At the moment I am also evaluating a greater change in my e-mail configuration, for one I am considering moving to a system that only accepts pre-specified addresses as valid delivery addresses and using mail rules, the mail will be sorted into folders. I am presently experimenting with how well this works with my subscribed email. It is quite a slow experiment to conduct, but once it is finished I should be able to implement it pretty easily, as I will have generated a list of addresses that are needed and such. At the moment the experiment is on a separate domain that previously did not have email support, in an attempt to minimize disruptions and any false positives or conflicts with existing email configuration. This is fairly complicated as it requires me to reverse nearly my entire email system.
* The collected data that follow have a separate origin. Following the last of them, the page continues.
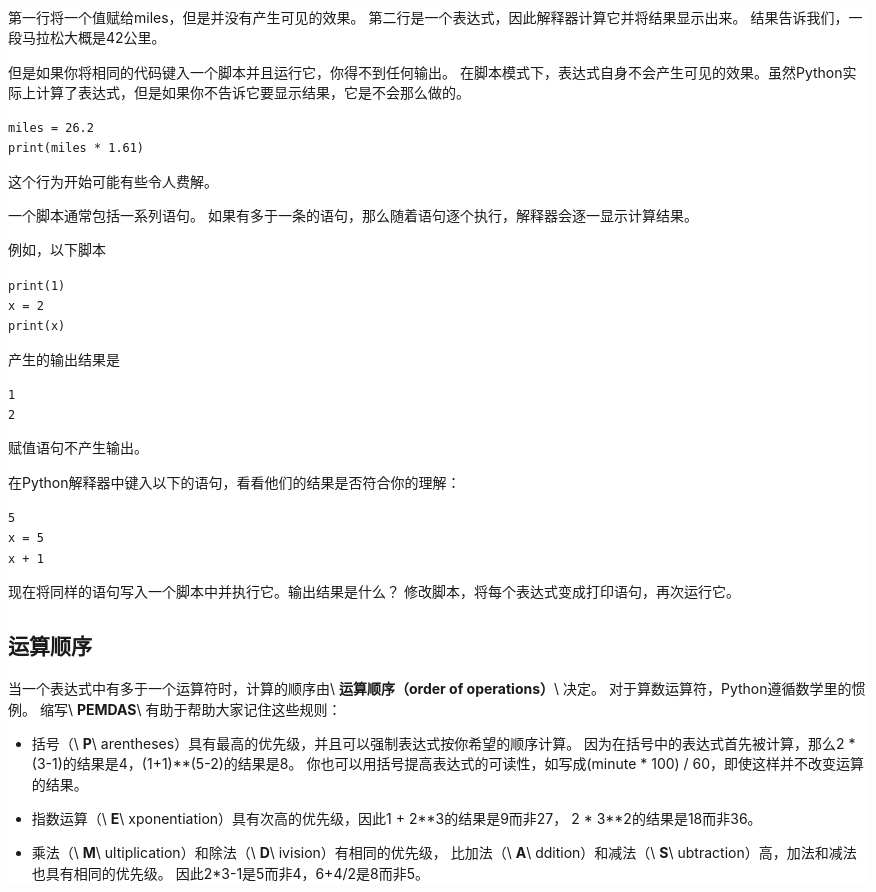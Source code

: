 第一行将一个值赋给miles，但是并没有产生可见的效果。
第二行是一个表达式，因此解释器计算它并将结果显示出来。
结果告诉我们，一段马拉松大概是42公里。

但是如果你将相同的代码键入一个脚本并且运行它，你得不到任何输出。
在脚本模式下，表达式自身不会产生可见的效果。虽然Python实际上计算了表达式，但是如果你不告诉它要显示结果，它是不会那么做的。


    miles = 26.2
    print(miles * 1.61)

这个行为开始可能有些令人费解。

一个脚本通常包括一系列语句。
如果有多于一条的语句，那么随着语句逐个执行，解释器会逐一显示计算结果。

例如，以下脚本


    print(1)
    x = 2
    print(x)

产生的输出结果是


    1
    2

赋值语句不产生输出。

在Python解释器中键入以下的语句，看看他们的结果是否符合你的理解：



    5
    x = 5
    x + 1

现在将同样的语句写入一个脚本中并执行它。输出结果是什么？
修改脚本，将每个表达式变成打印语句，再次运行它。


运算顺序
-------------------

当一个表达式中有多于一个运算符时，计算的顺序由\ **运算顺序（order of operations）**\ 决定。 对于算数运算符，Python遵循数学里的惯例。 缩写\ **PEMDAS**\ 有助于帮助大家记住这些规则：

-  括号（\ **P**\ arentheses）具有最高的优先级，并且可以强制表达式按你希望的顺序计算。
   因为在括号中的表达式首先被计算，那么2 \*
   (3-1)的结果是4，(1+1)\*\*(5-2)的结果是8。
   你也可以用括号提高表达式的可读性，如写成(minute \* 100) /
   60，即使这样并不改变运算的结果。

-  指数运算（\ **E**\ xponentiation）具有次高的优先级，因此1 + 2\*\*3的结果是9而非27，
   2 \* 3\*\*2的结果是18而非36。

-  乘法（\ **M**\ ultiplication）和除法（\ **D**\ ivision）有相同的优先级，
   比加法（\ **A**\ ddition）和减法（\ **S**\ ubtraction）高，加法和减法也具有相同的优先级。
   因此2\*3-1是5而非4，6+4/2是8而非5。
I have to remove my blacklist and create a whitelist in its place.
I must say that the system I have utilized so far has worked pretty well and is only lately falling victim to some strange circumstances, including receiving email to addresses that seem to be pretty random (Donovan_shultz@curtis.kularski.net for example), and address that have been used publically before that are being picked up by bots and such and used against me. I have tried a variety of things, including using a single purpose email account on my other domains to try to have all of my junk mail in once place, but that didn’t take hold too well and was too hard to manage (some places still send email from a lot of different addresses). When this system was initially created it was created with the idea of both human mail as well as machine mail going to the same place, only separated by the address issued to each party, but it became too confusing for the humans, so the systems had to split. I have grown to like the two (actually, now 3) places for email, it makes things make more sense when I am working on a particular task. Human, machine and academic mail are now all separate, but it doesn’t bother me anymore.
I find it funny that when the existing email system was put into place many years ago people told me I would get bad dictionary attacks, but so far nothing even close has occurred. A few random addresses, and a few companies misusing information, but otherwise not a bad run for a system that the IETF (Internet Engineering Task Force) said was a bad idea. No address, not even my main account address (which is pretty simple) has been victim to any kind of logical or systematic attack.